Libertar-se da influência prejudicial da Rússia é uma iniciativa que, claro, cabe apenas aos países africanos. Porém, e como notado neste estudo para o Instituto Tony Blair (p. 26-29), o Ocidente pode e deve apoiar um tal propósito, através de políticas a encorajar o fortalecimento da democracia no continente, a promover a segurança regional, e a apoiar o desenvolvimento económico de África.
Uma África democrática e em visível desenvolvimento não precisaria de depender de estados como a atual Rússia. Porém, também assumiria uma posição fulcral na economia global. Como observado por Joseph Sany para o U.S. Institute of Peace, com 60% da terra arável não cultivada do globo e vastas riquezas naturais, África tem o potencial para se alimentar a si mesma e para se tornar numa exportadora global de alimentos e de recursos, assim robustecendo as cadeias globais de abastecimento – e, acrescente-se, libertando-as de disrupções como as causadas pela agressão à Ucrânia.
Não obstante ser afetada por graves lacunas infraestruturais e tecnológicas, África já hoje está em rápido crescimento económico, e deverá continuar a crescer, segundo o FMI. Adicionalmente, está interessada no desenvolvimento do seu poder produtivo, e usufrui de uma demografia jovem e de urbanização rápida, tal como de uma área de comércio livre a abranger 55 economias africanas.

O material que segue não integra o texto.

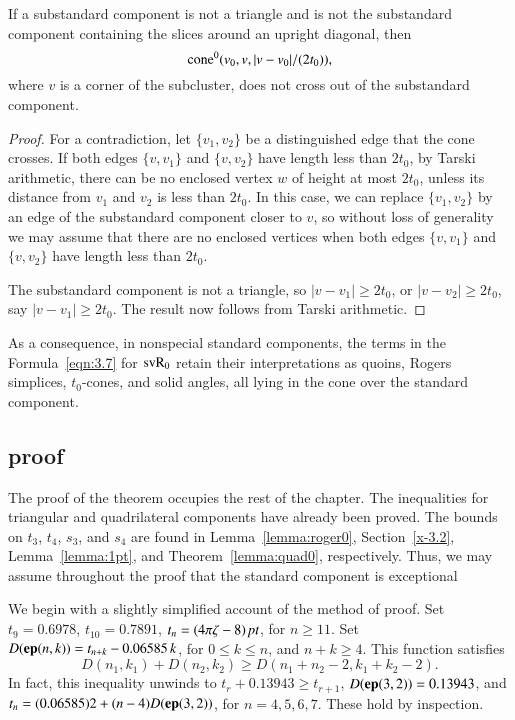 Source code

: \begin{lemma}
    \label{lemma:no-cross}
If a substandard component is not a triangle and is not  the substandard component
containing the slices around an upright diagonal, then
   $${\operatorname{cone}}^0(v_0,v,|v-v_0|/(2t_0)),$$
where $v$ is a corner of the subcluster,
does not cross out of the substandard component.

\end{lemma}

\begin{proof}
For a contradiction, let $\{v_1,v_2\}$ be a distinguished edge that
the cone crosses. If both edges $\{v,v_1\}$ and $\{v,v_2\}$ have
length less than $2t_0$, by Tarski arithmetic,
there can be no enclosed vertex $w$ of
height at most $2t_0$, unless its distance from $v_1$ and $v_2$ is
less than $2t_0$.
In this case, we can replace $\{v_1,v_2\}$ by an edge of the
substandard component closer to $v$, so without loss of generality we may
assume that there are no enclosed vertices when both edges
$\{v,v_1\}$ and $\{v,v_2\}$ have length less than $2t_0$.

The substandard component is not a triangle, so $|v-v_1|\ge 2t_0$, or
$|v-v_2|\ge 2t_0$, say $|v-v_1|\ge 2t_0$.  The result now follows
from Tarski arithmetic.
\end{proof}

As a consequence, in nonspecial standard components, the terms in the
Formula~\ref{eqn:3.7} for ${\operatorname{svR}}_0$ retain their interpretations as
quoins, Rogers simplices, $t_0$-cones, and solid angles, all lying
in the cone over the standard component.


\subsection{proof} %

The proof of the theorem occupies the rest of the chapter. The
inequalities for triangular and quadrilateral components have already
been proved. The bounds on $t_3$, $t_4$, $s_3$, and $s_4$ are
found in Lemma~\ref{lemma:roger0}, Section~\ref{x-3.2},
Lemma~\ref{lemma:1pt}, and Theorem~\ref{lemma:quad0},
respectively. Thus, we may assume throughout the proof that the
standard component is exceptional

We begin with a slightly simplified account of the method of
proof. Set $t_9=0.6978$, $t_{10}= 0.7891$, $t_n=(4\pi\zeta-8)\,\hbox{\it pt}$, for
$n\ge 11$. Set $D({\operatorname{\bf ep}}{(n,k)}) = t_{n+k} - 0.06585\,k$, for $0\le k\le n$,
and $n+k\ge 4$. This function satisfies
    \begin{equation}
    D(n_1,k_1)+D(n_2,k_2)\ge D(n_1+n_2-2,k_1+k_2-2).
    \label{eqn:D-superadd}
    \end{equation}
In fact, this inequality unwinds to $t_r+0.13943\ge t_{r+1}$,
$D({\operatorname{\bf ep}}{(3,2)})=0.13943$, and $t_n =(0.06585)2+(n-4)D({\operatorname{\bf ep}}{(3,2)})$, for $n=4,5,6,7$.
These hold  by inspection.

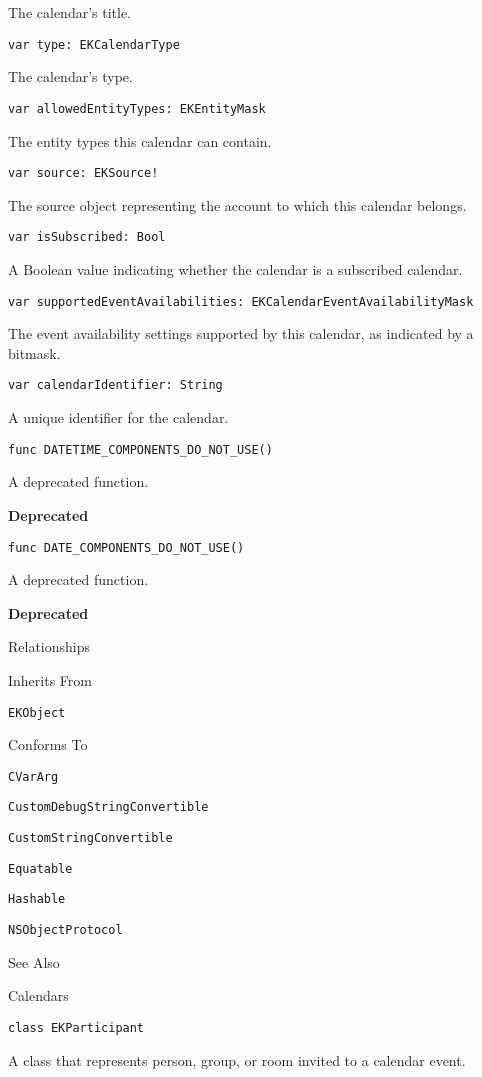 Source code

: \documentclass{article}
\begin{document}
The calendar's title.

\texttt{var type: EKCalendarType}

The calendar's type.

\texttt{var allowedEntityTypes: EKEntityMask}

The entity types this calendar can contain.

\texttt{var source: EKSource!}

The source object representing the account to which this calendar belongs.

\texttt{var isSubscribed: Bool}

A Boolean value indicating whether the calendar is a subscribed calendar.

\texttt{var supportedEventAvailabilities: EKCalendarEventAvailabilityMask}

The event availability settings supported by this calendar, as indicated by a bitmask.

\texttt{var calendarIdentifier: String}

A unique identifier for the calendar.

\texttt{func DATETIME\_COMPONENTS\_DO\_NOT\_USE()}

A deprecated function.

\textbf{Deprecated}

\texttt{func DATE\_COMPONENTS\_DO\_NOT\_USE()}

A deprecated function.

\textbf{Deprecated}

Relationships

Inherits From

\texttt{EKObject}

Conforms To

\texttt{CVarArg}

\texttt{CustomDebugStringConvertible}

\texttt{CustomStringConvertible}

\texttt{Equatable}

\texttt{Hashable}

\texttt{NSObjectProtocol}

See Also

Calendars

\texttt{class EKParticipant}

A class that represents person, group, or room invited to a calendar event.

\newpage
\end{document}
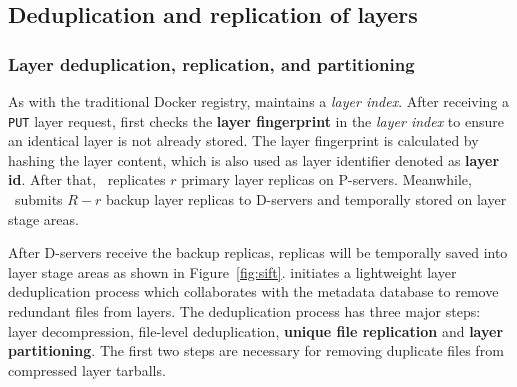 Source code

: \subsection{Deduplication and replication of layers}
\label{sec:dedup-desgin}

%
%

\subsubsection{Layer deduplication, replication, and partitioning}

As with the traditional Docker registry, 
\sysname maintains a \emph{layer index}.
After receiving a \texttt{PUT} layer request,
\sysname first checks the \textbf{layer fingerprint} in the \emph{layer index} to ensure 
an identical layer is not already stored.
The layer fingerprint is calculated by hashing the layer content, which is also used as layer identifier denoted as \textbf{layer id}.
After that, \sysname~replicates $r$ primary layer replicas on P-servers. 
Meanwhile, \sysname~submits $R-r$ backup layer replicas to D-servers and temporally stored on layer stage areas.

 
 After D-servers receive the backup replicas,
 replicas will be temporally saved into layer stage areas as shown in Figure~\ref{fig:sift}.
 \sysname initiates a lightweight layer deduplication process which collaborates with the metadata database
 to remove redundant files from layers. 
The deduplication process has three major steps: 
layer decompression, 
file-level deduplication,
\textbf{unique file replication} and \textbf{layer partitioning}. 
The first two steps are necessary for removing duplicate files from compressed layer tarballs.

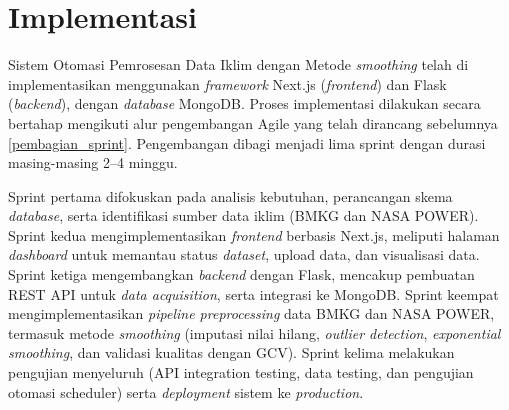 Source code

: \section{Implementasi}
Sistem Otomasi Pemrosesan Data Iklim dengan Metode \textit{smoothing} telah di implementasikan menggunakan \textit{framework} Next.js (\textit{frontend}) dan Flask (\textit{backend}), dengan \textit{database} MongoDB. Proses implementasi dilakukan secara bertahap mengikuti alur pengembangan Agile yang telah dirancang sebelumnya \ref{pembagian_sprint}. Pengembangan dibagi menjadi lima sprint dengan durasi masing-masing 2–4 minggu.

Sprint pertama difokuskan pada analisis kebutuhan, perancangan skema \textit{database}, serta identifikasi sumber data iklim (BMKG dan NASA POWER). Sprint kedua mengimplementasikan \textit{frontend} berbasis Next.js, meliputi halaman \textit{dashboard} untuk memantau status \textit{dataset}, upload data, dan visualisasi data. Sprint ketiga mengembangkan \textit{backend} dengan Flask, mencakup pembuatan REST API untuk \textit{data acquisition}, serta integrasi ke MongoDB. Sprint keempat mengimplementasikan \textit{pipeline preprocessing} data BMKG dan NASA POWER, termasuk metode \textit{smoothing} (imputasi nilai hilang, \textit{outlier detection}, \textit{exponential smoothing}, dan validasi kualitas dengan GCV). Sprint kelima melakukan pengujian menyeluruh (API integration testing, data testing, dan pengujian otomasi scheduler) serta \textit{deployment} sistem ke \textit{production}.

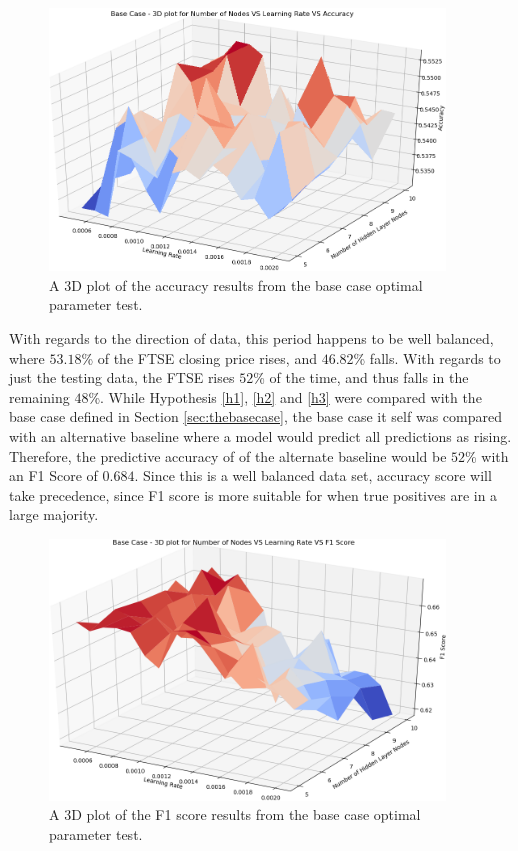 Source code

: \documentclass{UoYCSproject}
\begin{document}
\begin{figure}[h]
\includegraphics[width=10.5cm]{base_accuracy.png}
\centering
\caption{A 3D plot of the accuracy results from the base case optimal parameter test.} 
\label{fig:base_plot_accuracy}
\end{figure}

With regards to the direction of data, this period happens to be well balanced, where $53.18$\% of the FTSE closing price rises, and $46.82$\% falls. With regards to just the testing data, the FTSE rises $52$\% of the time, and thus falls in the remaining $48$\%. While Hypothesis \ref{h1}, \ref{h2} and \ref{h3} were compared with the base case defined in Section \ref{sec:thebasecase}, the base case it self was compared with an alternative baseline where a model would predict all predictions as rising. Therefore, the predictive accuracy of of the alternate baseline would be $52$\% with an F1 Score of $0.684$. Since this is a well balanced data set, accuracy score will take precedence, since F1 score is more suitable for when true positives are in a large majority.

\begin{figure}[h]
\includegraphics[width=10.5cm]{base_f1.png}
\centering
\caption{A 3D plot of the F1 score results from the base case optimal parameter test.} 
\label{fig:base_plot_f1}
\end{figure}
\end{document}
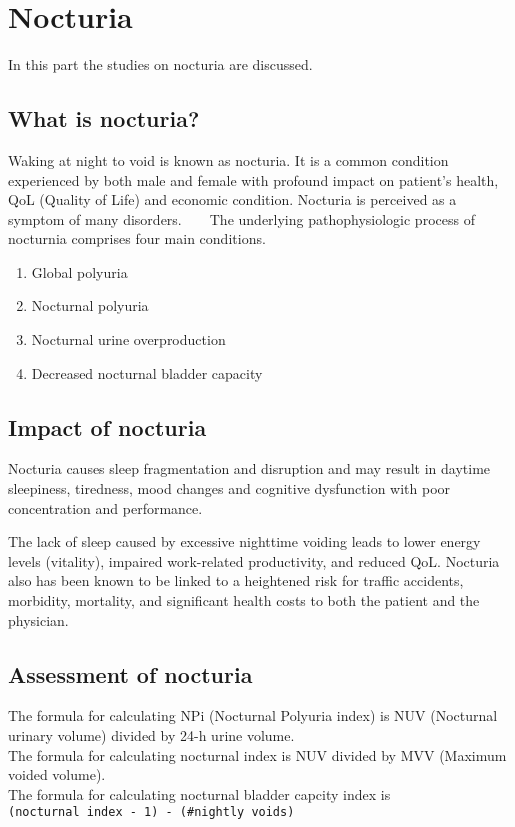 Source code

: \section{Nocturia}

In this part the studies on nocturia are discussed. 

\subsection{What is nocturia?}

Waking at night to void is known as nocturia. It is a common condition experienced by both male and female with profound impact on patient's health, \gls{QoL} (Quality of Life) and economic condition. Nocturia is perceived as a symptom of many disorders. ~\textcite{nocturia_symptom} ~\textcite{nocturia_misjudged}
The underlying pathophysiologic process of nocturnia comprises four main conditions. 

\begin{enumerate}
	\item{Global polyuria}
	\item{Nocturnal polyuria}
	\item{Nocturnal urine overproduction}
	\item{Decreased nocturnal bladder capacity}
\end{enumerate}

\subsection{Impact of nocturia}

Nocturia causes sleep fragmentation and disruption and may result in daytime sleepiness, tiredness, mood changes and cognitive dysfunction with poor concentration and performance. ~\textcite{nocturia_mgmt} 


The lack of sleep caused by excessive nighttime voiding leads to lower energy levels (vitality), impaired work-related productivity, and reduced \gls{QoL}. Nocturia also has been known to be linked to a heightened risk for traffic accidents, morbidity, mortality, and significant health costs to both the patient and the physician.  ~\textcite{Nocturia_productivity}

\subsection{Assessment of nocturia}

The formula for calculating \gls{NPi} (Nocturnal Polyuria index) is \gls{NUV} (Nocturnal urinary volume) divided by 24-h urine volume. \\
The formula for calculating nocturnal index is \gls{NUV} divided by \gls{MVV} (Maximum voided volume). \\
The formula for calculating nocturnal bladder capcity index is \\ \verb|(nocturnal index - 1) - (#nightly voids)|

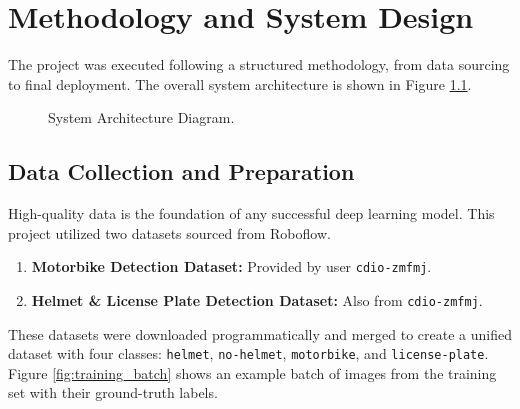 \chapter{Methodology and System Design}
The project was executed following a structured methodology, from data sourcing to final deployment. The overall system architecture is shown in Figure \ref{fig:architecture}.

\vspace{0.5cm}
\begin{figure}[H]
    \centering
    \caption{System Architecture Diagram.}
    \label{fig:architecture}
\end{figure}

\section{Data Collection and Preparation}
High-quality data is the foundation of any successful deep learning model. This project utilized two datasets sourced from Roboflow.
\begin{enumerate}
    \item \textbf{Motorbike Detection Dataset:} Provided by user \texttt{cdio-zmfmj}.
    \item \textbf{Helmet \& License Plate Detection Dataset:} Also from \texttt{cdio-zmfmj}.
\end{enumerate}
These datasets were downloaded programmatically and merged to create a unified dataset with four classes: \texttt{helmet}, \texttt{no-helmet}, \texttt{motorbike}, and \texttt{license-plate}. Figure \ref{fig:training_batch} shows an example batch of images from the training set with their ground-truth labels.


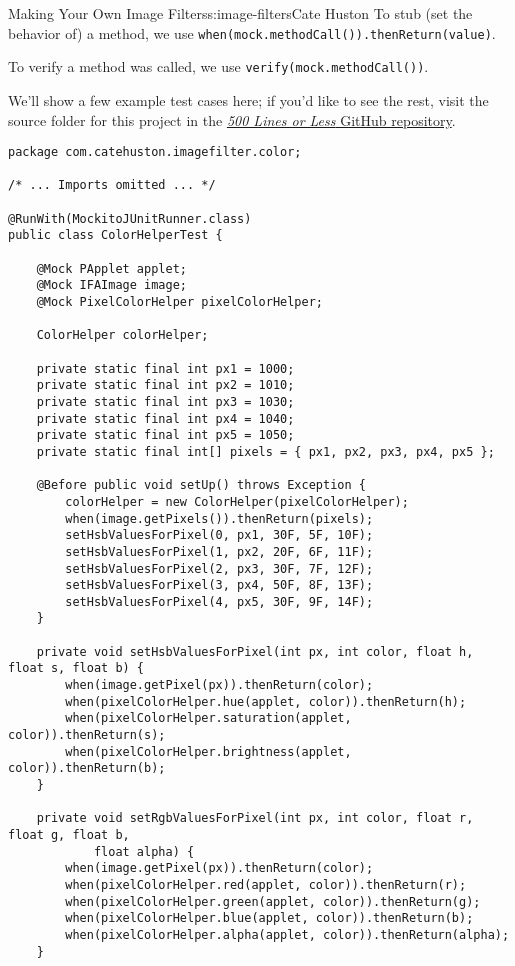 \begin{aosachapter}{Making Your Own Image Filters}{s:image-filters}{Cate Huston}
To stub (set the behavior of) a method, we use
\texttt{when(mock.methodCall()).thenReturn(value)}.

To verify a method was called, we use
\texttt{verify(mock.methodCall())}.

We'll show a few example test cases here; if you'd like to see the rest,
visit the source folder for this project in the
\href{https://github.com/aosabook/500lines/tree/master/image-filters}{\emph{500
Lines or Less} GitHub repository}.

\begin{verbatim}
package com.catehuston.imagefilter.color;

/* ... Imports omitted ... */

@RunWith(MockitoJUnitRunner.class)
public class ColorHelperTest {

    @Mock PApplet applet;
    @Mock IFAImage image;
    @Mock PixelColorHelper pixelColorHelper;

    ColorHelper colorHelper;

    private static final int px1 = 1000;
    private static final int px2 = 1010;
    private static final int px3 = 1030;
    private static final int px4 = 1040;
    private static final int px5 = 1050;
    private static final int[] pixels = { px1, px2, px3, px4, px5 };

    @Before public void setUp() throws Exception {
        colorHelper = new ColorHelper(pixelColorHelper);
        when(image.getPixels()).thenReturn(pixels);
        setHsbValuesForPixel(0, px1, 30F, 5F, 10F);
        setHsbValuesForPixel(1, px2, 20F, 6F, 11F);
        setHsbValuesForPixel(2, px3, 30F, 7F, 12F);
        setHsbValuesForPixel(3, px4, 50F, 8F, 13F);
        setHsbValuesForPixel(4, px5, 30F, 9F, 14F);
    }

    private void setHsbValuesForPixel(int px, int color, float h, float s, float b) {
        when(image.getPixel(px)).thenReturn(color);
        when(pixelColorHelper.hue(applet, color)).thenReturn(h);
        when(pixelColorHelper.saturation(applet, color)).thenReturn(s);
        when(pixelColorHelper.brightness(applet, color)).thenReturn(b);
    }

    private void setRgbValuesForPixel(int px, int color, float r, float g, float b, 
            float alpha) {
        when(image.getPixel(px)).thenReturn(color);
        when(pixelColorHelper.red(applet, color)).thenReturn(r);
        when(pixelColorHelper.green(applet, color)).thenReturn(g);
        when(pixelColorHelper.blue(applet, color)).thenReturn(b);
        when(pixelColorHelper.alpha(applet, color)).thenReturn(alpha);
    }


\end{verbatim}
\end{aosachapter}
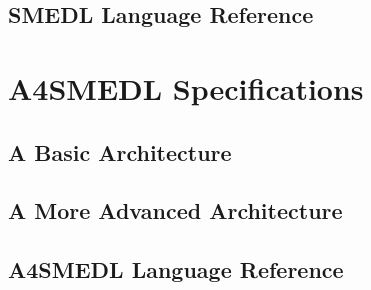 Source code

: \documentclass[paper=letter,titlepage,captions=tableheading]{scrartcl}
\begin{document}

\subsection{SMEDL Language Reference}
\label{subsec:smedl-ref}





\section{A4SMEDL Specifications}
\label{sec:a4smedl}

\subsection{A Basic Architecture}
\label{subsec:a4smedl-basic}

\subsection{A More Advanced Architecture}
\label{subsec:a4smedl-advanced}

\subsection{A4SMEDL Language Reference}
\label{subsec:a4smedl-ref}

\end{document}
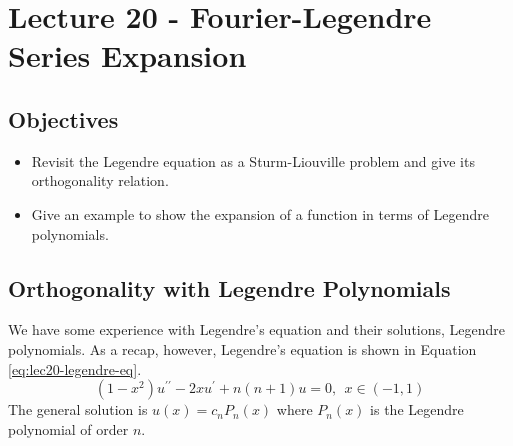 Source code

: \chapter{Lecture 20 - Fourier-Legendre Series Expansion}
\label{ch:lec20}
\section{Objectives}
\begin{itemize}
\item Revisit the Legendre equation as a Sturm-Liouville problem and give its orthogonality relation.
\item Give an example to show the expansion of a function in terms of Legendre polynomials.
\end{itemize}
\setcounter{lstannotation}{0} %
\section{Orthogonality with Legendre Polynomials}
We have some experience with Legendre's equation and their solutions, Legendre polynomials.  As a recap, however, Legendre's equation is shown in Equation \ref{eq:lec20-legendre-eq}.
\begin{equation}
\left(1-x^2\right)u^{\prime \prime} - 2xu^{\prime} + n(n+1)u = 0, \ \ x \in (-1,1)
\label{eq:lec20-legendre-eq}
\end{equation}
The general solution is $u(x) = c_nP_n(x)$ where $P_n(x)$ is the Legendre polynomial of order $n$.  

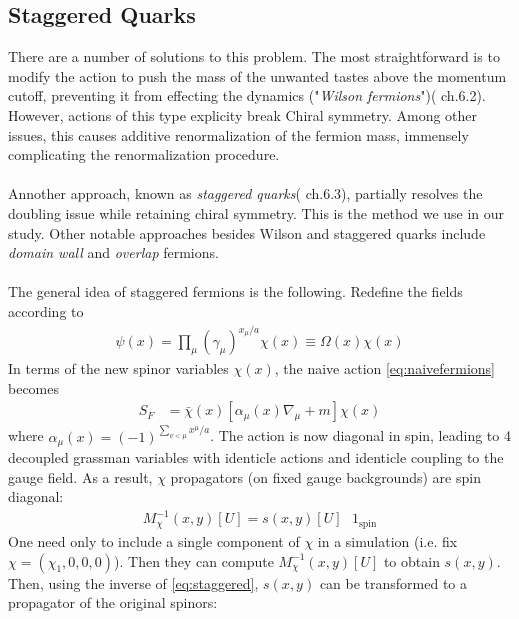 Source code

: \subsection{Staggered Quarks}

{}

There are a number of solutions to this problem. The most straightforward is to modify the action to push the mass of the unwanted tastes above the momentum cutoff, preventing it from effecting the dynamics ("\textit{Wilson fermions}")(\cite{DeGrand:2006zz} ch.6.2). However, actions of this type explicity break Chiral symmetry. Among other issues, this causes additive renormalization of the fermion mass, immensely complicating the renormalization procedure.
\\ \\
Annother approach, known as \textit{staggered quarks}(\cite{DeGrand:2006zz} ch.6.3), partially resolves the doubling issue while retaining chiral symmetry. This is the method we use in our study. Other notable approaches besides Wilson and staggered quarks include \textit{domain wall} \cite{Jansen:1994ym} and \textit{overlap} \cite{Narayanan:2011qj} fermions.
\\ \\
The general idea of staggered fermions is the following.
Redefine the fields according to
\begin{align}
 \psi(x) = \prod_{\mu}(\gamma_{\mu})^{x_{\mu}/a} \chi(x) \equiv \Omega(x) \chi(x)
 \label{eq:staggered}
\end{align}
In terms of the new spinor variables $\chi(x)$, the naive action \eqref{eq:naivefermions} becomes
\begin{align}
  S_F &= \bar{\chi}(x)[\alpha_{\mu}(x) \nabla_{\mu} + m ] \chi(x)
\end{align}
where $\alpha_{\mu}(x) = (-1)^{\sum_{\nu < \mu} x^{\mu}/a}$. The action is now diagonal in spin, leading to 4 decoupled grassman variables with identicle actions and identicle coupling to the gauge field. As a result, $\chi$ propagators (on fixed gauge backgrounds) are spin diagonal:
\begin{align}
	M^{-1}_{\chi}(x,y)[U] = s(x,y)[U] \text{ } 1_{\text{spin}}
\end{align}
One need only to include a single component of $\chi$ in a simulation (i.e. fix $\chi = (\chi_1,0,0,0)$). Then they can compute $M^{-1}_{\chi}(x,y)[U]$ to obtain $s(x,y)$. Then, using the inverse of \eqref{eq:staggered}, $s(x,y)$ can be transformed to a propagator of the original spinors:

A modernização de África poderá ser vigorosamente acelerada pela Parceria para Infraestrutura e Investimento Global, pela qual o G7 pretende investir $600 mil milhões nos próximos anos no continente africano e noutras regiões. E, a par da iniciativa do G7, a UE prepara-se para investir €150 mil milhões, e os EUA $55 mil milhões, numa África que tem tudo para vir a ser uma parceira vital do Ocidente. É importante que estes investimentos sejam norteados para libertar o potencial de África, melhorar as vidas dos africanos e integrar em pleno o continente nos mercados globais. Só assim poderá ser concretizado o propósito africano de uma África pacífica, próspera e dinâmica.